* Exercise data:

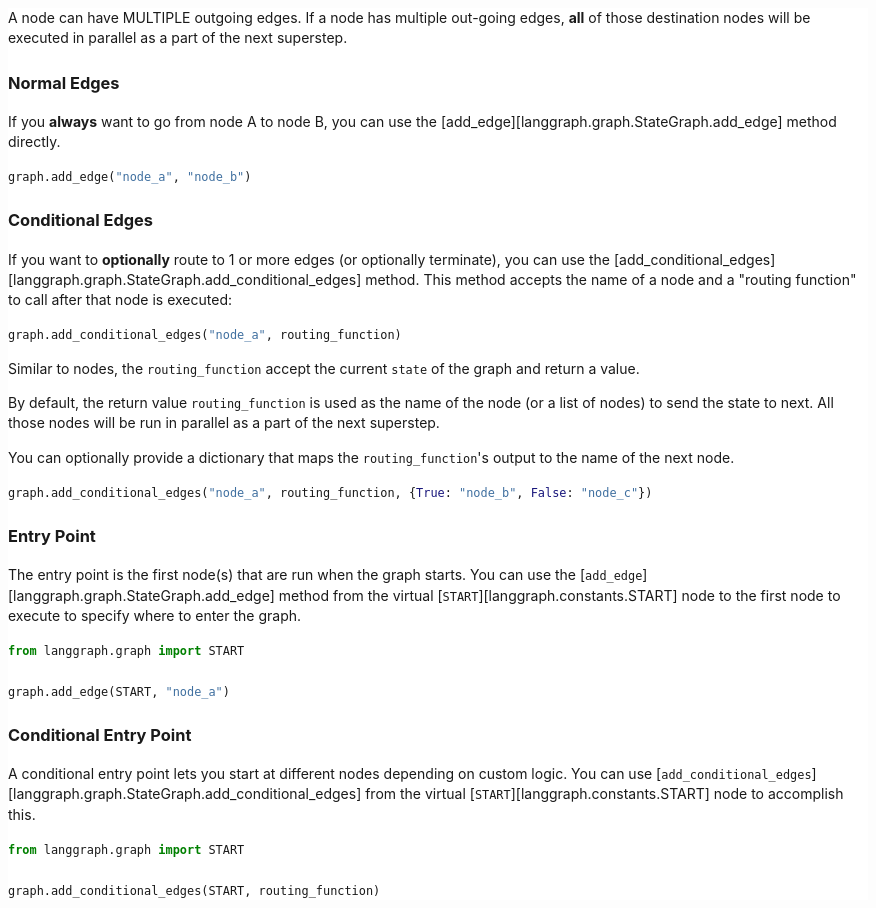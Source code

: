 A node can have MULTIPLE outgoing edges. If a node has multiple out-going edges, **all** of those destination nodes will be executed in parallel as a part of the next superstep.

### Normal Edges

If you **always** want to go from node A to node B, you can use the [add_edge][langgraph.graph.StateGraph.add_edge] method directly.

```python
graph.add_edge("node_a", "node_b")
```

### Conditional Edges

If you want to **optionally** route to 1 or more edges (or optionally terminate), you can use the [add_conditional_edges][langgraph.graph.StateGraph.add_conditional_edges] method. This method accepts the name of a node and a "routing function" to call after that node is executed:

```python
graph.add_conditional_edges("node_a", routing_function)
```

Similar to nodes, the `routing_function` accept the current `state` of the graph and return a value.

By default, the return value `routing_function` is used as the name of the node (or a list of nodes) to send the state to next. All those nodes will be run in parallel as a part of the next superstep.

You can optionally provide a dictionary that maps the `routing_function`'s output to the name of the next node.

```python
graph.add_conditional_edges("node_a", routing_function, {True: "node_b", False: "node_c"})
```

### Entry Point

The entry point is the first node(s) that are run when the graph starts. You can use the [`add_edge`][langgraph.graph.StateGraph.add_edge] method from the virtual [`START`][langgraph.constants.START] node to the first node to execute to specify where to enter the graph.

```python
from langgraph.graph import START

graph.add_edge(START, "node_a")
```

### Conditional Entry Point

A conditional entry point lets you start at different nodes depending on custom logic. You can use [`add_conditional_edges`][langgraph.graph.StateGraph.add_conditional_edges] from the virtual [`START`][langgraph.constants.START] node to accomplish this.

```python
from langgraph.graph import START

graph.add_conditional_edges(START, routing_function)
```
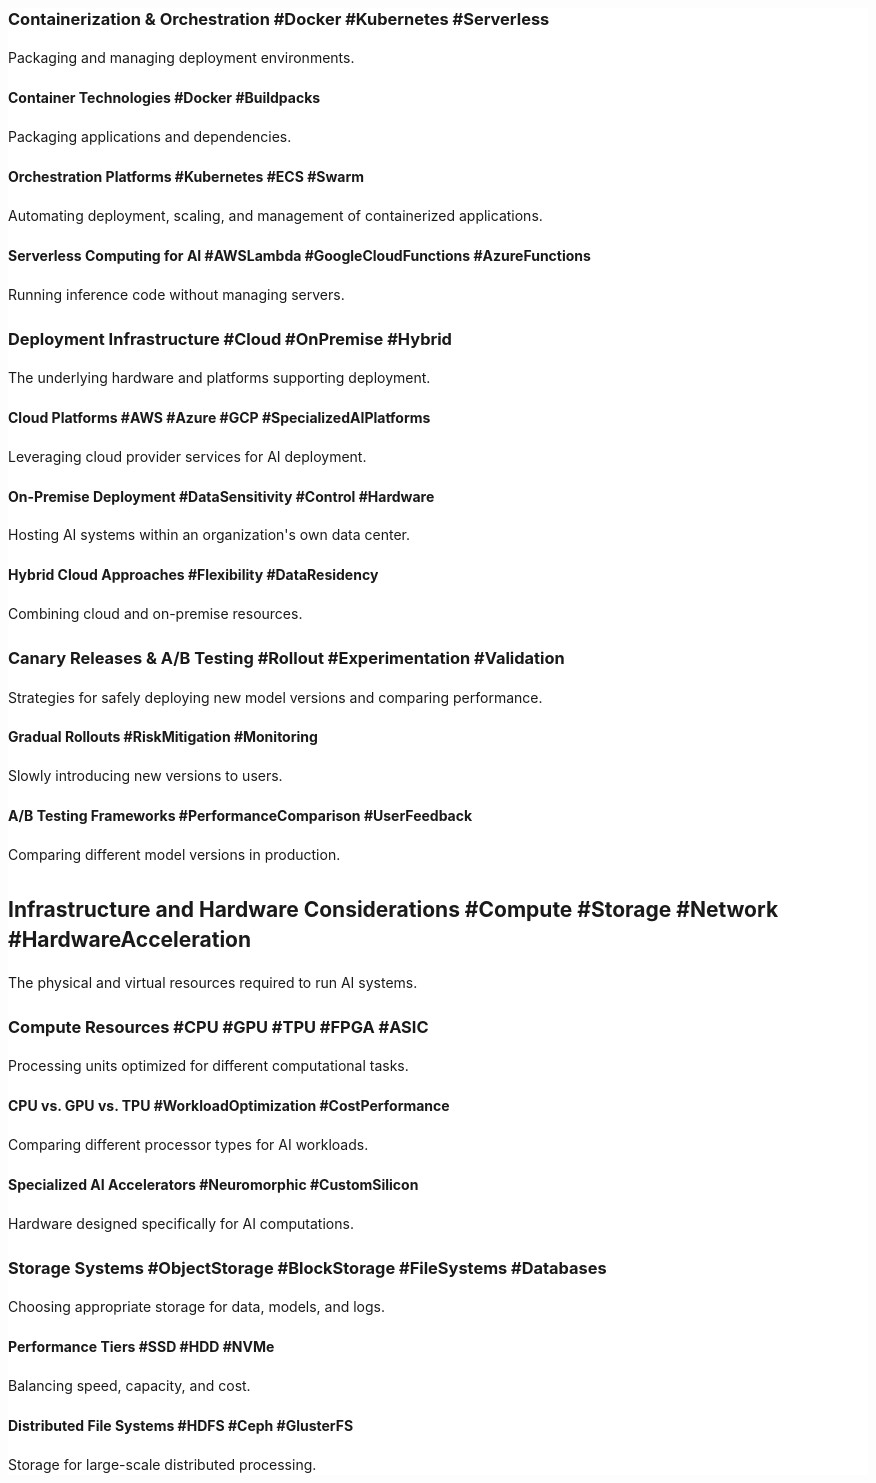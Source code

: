 ### Containerization & Orchestration #Docker #Kubernetes #Serverless
Packaging and managing deployment environments.
#### Container Technologies #Docker #Buildpacks
Packaging applications and dependencies.
#### Orchestration Platforms #Kubernetes #ECS #Swarm
Automating deployment, scaling, and management of containerized applications.
#### Serverless Computing for AI #AWSLambda #GoogleCloudFunctions #AzureFunctions
Running inference code without managing servers.

### Deployment Infrastructure #Cloud #OnPremise #Hybrid
The underlying hardware and platforms supporting deployment.
#### Cloud Platforms #AWS #Azure #GCP #SpecializedAIPlatforms
Leveraging cloud provider services for AI deployment.
#### On-Premise Deployment #DataSensitivity #Control #Hardware
Hosting AI systems within an organization's own data center.
#### Hybrid Cloud Approaches #Flexibility #DataResidency
Combining cloud and on-premise resources.

### Canary Releases & A/B Testing #Rollout #Experimentation #Validation
Strategies for safely deploying new model versions and comparing performance.
#### Gradual Rollouts #RiskMitigation #Monitoring
Slowly introducing new versions to users.
#### A/B Testing Frameworks #PerformanceComparison #UserFeedback
Comparing different model versions in production.

## Infrastructure and Hardware Considerations #Compute #Storage #Network #HardwareAcceleration
The physical and virtual resources required to run AI systems.

### Compute Resources #CPU #GPU #TPU #FPGA #ASIC
Processing units optimized for different computational tasks.
#### CPU vs. GPU vs. TPU #WorkloadOptimization #CostPerformance
Comparing different processor types for AI workloads.
#### Specialized AI Accelerators #Neuromorphic #CustomSilicon
Hardware designed specifically for AI computations.

### Storage Systems #ObjectStorage #BlockStorage #FileSystems #Databases
Choosing appropriate storage for data, models, and logs.
#### Performance Tiers #SSD #HDD #NVMe
Balancing speed, capacity, and cost.
#### Distributed File Systems #HDFS #Ceph #GlusterFS
Storage for large-scale distributed processing.
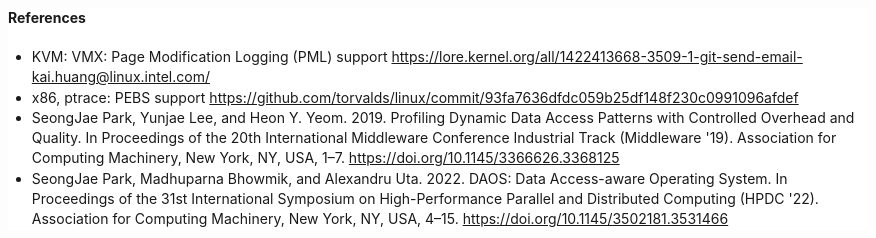 #### **References**

- KVM: VMX: Page Modification Logging (PML) support
   <https://lore.kernel.org/all/1422413668-3509-1-git-send-email-kai.huang@linux.intel.com/>
- x86, ptrace: PEBS support
  <https://github.com/torvalds/linux/commit/93fa7636dfdc059b25df148f230c0991096afdef>
- SeongJae Park, Yunjae Lee, and Heon Y. Yeom. 2019. Profiling Dynamic Data Access Patterns with Controlled Overhead and Quality. In Proceedings of the 20th International Middleware Conference Industrial Track (Middleware '19). Association for Computing Machinery, New York, NY, USA, 1–7.
  <https://doi.org/10.1145/3366626.3368125>
- SeongJae Park, Madhuparna Bhowmik, and Alexandru Uta. 2022. DAOS: Data Access-aware Operating System. In Proceedings of the 31st International Symposium on High-Performance Parallel and Distributed Computing (HPDC '22). Association for Computing Machinery, New York, NY, USA, 4–15.
  <https://doi.org/10.1145/3502181.3531466>
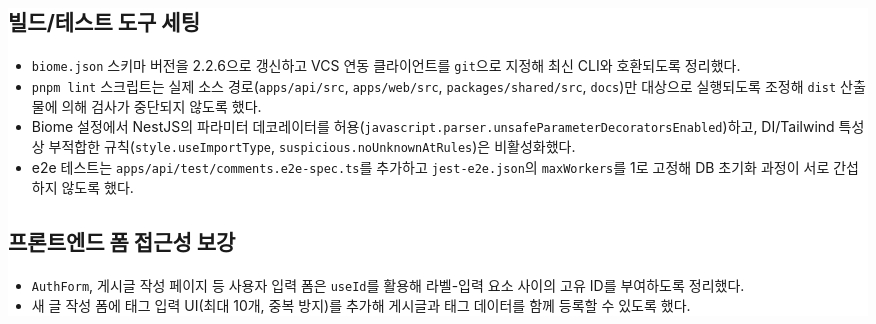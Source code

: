 ## 빌드/테스트 도구 세팅
- `biome.json` 스키마 버전을 2.2.6으로 갱신하고 VCS 연동 클라이언트를 `git`으로 지정해 최신 CLI와 호환되도록 정리했다.
- `pnpm lint` 스크립트는 실제 소스 경로(`apps/api/src`, `apps/web/src`, `packages/shared/src`, `docs`)만 대상으로 실행되도록 조정해 `dist` 산출물에 의해 검사가 중단되지 않도록 했다.
- Biome 설정에서 NestJS의 파라미터 데코레이터를 허용(`javascript.parser.unsafeParameterDecoratorsEnabled`)하고, DI/Tailwind 특성상 부적합한 규칙(`style.useImportType`, `suspicious.noUnknownAtRules`)은 비활성화했다.
- e2e 테스트는 `apps/api/test/comments.e2e-spec.ts`를 추가하고 `jest-e2e.json`의 `maxWorkers`를 1로 고정해 DB 초기화 과정이 서로 간섭하지 않도록 했다.

## 프론트엔드 폼 접근성 보강
- `AuthForm`, 게시글 작성 페이지 등 사용자 입력 폼은 `useId`를 활용해 라벨-입력 요소 사이의 고유 ID를 부여하도록 정리했다.
- 새 글 작성 폼에 태그 입력 UI(최대 10개, 중복 방지)를 추가해 게시글과 태그 데이터를 함께 등록할 수 있도록 했다.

* What the task requires: Every line above between the one containing "Similar to nodes, the" and the one containing "Combining cloud and on-premise resources.", those two included, is to be printed exactly. No pictures go into the copy.

* Problem solution:
Similar to nodes, the `routing_function` accept the current `state` of the graph and return a value.

By default, the return value `routing_function` is used as the name of the node (or a list of nodes) to send the state to next. All those nodes will be run in parallel as a part of the next superstep.

You can optionally provide a dictionary that maps the `routing_function`'s output to the name of the next node.

```python
graph.add_conditional_edges("node_a", routing_function, {True: "node_b", False: "node_c"})
```

### Entry Point

The entry point is the first node(s) that are run when the graph starts. You can use the [`add_edge`][langgraph.graph.StateGraph.add_edge] method from the virtual [`START`][langgraph.constants.START] node to the first node to execute to specify where to enter the graph.

```python
from langgraph.graph import START

graph.add_edge(START, "node_a")
```

### Conditional Entry Point

A conditional entry point lets you start at different nodes depending on custom logic. You can use [`add_conditional_edges`][langgraph.graph.StateGraph.add_conditional_edges] from the virtual [`START`][langgraph.constants.START] node to accomplish this.

```python
from langgraph.graph import START

graph.add_conditional_edges(START, routing_function)
```
Source code

: ### Containerization & Orchestration #Docker #Kubernetes #Serverless
Packaging and managing deployment environments.
#### Container Technologies #Docker #Buildpacks
Packaging applications and dependencies.
#### Orchestration Platforms #Kubernetes #ECS #Swarm
Automating deployment, scaling, and management of containerized applications.
#### Serverless Computing for AI #AWSLambda #GoogleCloudFunctions #AzureFunctions
Running inference code without managing servers.

### Deployment Infrastructure #Cloud #OnPremise #Hybrid
The underlying hardware and platforms supporting deployment.
#### Cloud Platforms #AWS #Azure #GCP #SpecializedAIPlatforms
Leveraging cloud provider services for AI deployment.
#### On-Premise Deployment #DataSensitivity #Control #Hardware
Hosting AI systems within an organization's own data center.
#### Hybrid Cloud Approaches #Flexibility #DataResidency
Combining cloud and on-premise resources.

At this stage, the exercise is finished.